JavaScript Quickest way to make schema of objects in Array of Object uniform

I am having a big array (length:10k) of coordinates (rawData = [x,y1,y2,y3,...]) as follows:

rawData = [
    {x: 1, y1: 1, y2: 13, y3: 2},
    {x: 2, y1: 2, y2: 23, y3: 2},
    {x: 3, y1: 3, y2: 33, y3: 2, y4: 4},
    {x: 4, y1: 4, y2: 43, y3: 2, y5: 5},
]

As it can be seen, the objects in this array are not consistent because of varying schema.

What is the fastest way to make this array consistent, so that they have same schema?
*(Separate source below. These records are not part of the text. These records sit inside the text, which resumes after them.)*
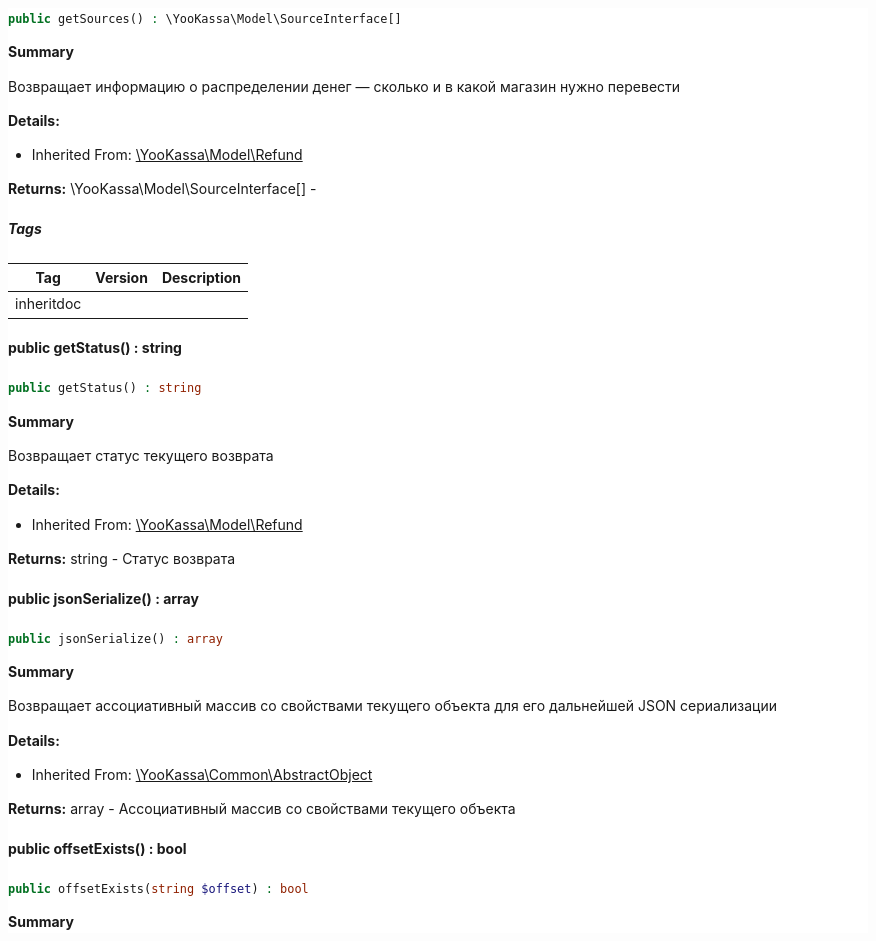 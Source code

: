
 ```php
public getSources() : \YooKassa\Model\SourceInterface[]
```

**Summary**

Возвращает информацию о распределении денег — сколько и в какой магазин нужно перевести

**Details:**
* Inherited From: [\YooKassa\Model\Refund](../classes/YooKassa-Model-Refund.md)

**Returns:** \YooKassa\Model\SourceInterface[] - 

##### Tags
| Tag | Version | Description |
| --- | ------- | ----------- |
| inheritdoc |  |  |

<a name="method_getStatus" class="anchor"></a>
#### public getStatus() : string

```php
public getStatus() : string
```

**Summary**

Возвращает статус текущего возврата

**Details:**
* Inherited From: [\YooKassa\Model\Refund](../classes/YooKassa-Model-Refund.md)

**Returns:** string - Статус возврата


<a name="method_jsonSerialize" class="anchor"></a>
#### public jsonSerialize() : array

```php
public jsonSerialize() : array
```

**Summary**

Возвращает ассоциативный массив со свойствами текущего объекта для его дальнейшей JSON сериализации

**Details:**
* Inherited From: [\YooKassa\Common\AbstractObject](../classes/YooKassa-Common-AbstractObject.md)

**Returns:** array - Ассоциативный массив со свойствами текущего объекта


<a name="method_offsetExists" class="anchor"></a>
#### public offsetExists() : bool

```php
public offsetExists(string $offset) : bool
```

**Summary**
If the object is not having any given key, it can be initialized with a default value (say 0) to make processedData as follows:

processedData = [
    {x: 0, y1: 1, y2: 13, y3: 2, y4: 0, y5: 0},
    {x: 1, y1: 2, y2: 23, y3: 2, y4: 0, y5: 0},
    {x: 2, y1: 3, y2: 33, y3: 2, y4: 4, y5: 0},
    {x: 3, y1: 4, y2: 43, y3: 2, y4: 0, y5: 5},
]

Edit: I am expecting a solution without needing to loop the entire array because this array is huge, or some solution optimized for that.

Answer:1

You can use Array.map and template object

const rawData = [
    {x: 1, y1: 1, y2: 13, y3: 2},
    {x: 2, y1: 2, y2: 23, y3: 2},
    {x: 3, y1: 3, y2: 33, y3: 2, y4: 4},
    {x: 4, y1: 4, y2: 43, y3: 2, y5: 5},
];

const temp = rawData
.reduce((t, o) => ({...t, ...o}), {});

Object.keys(temp).forEach(k => temp[k] = 0);

const result = rawData.map(o => ({...temp, ...o}));

console.log(result);
Answer:2

You could take a single loop for the data and update the keys if an unknown keys is found.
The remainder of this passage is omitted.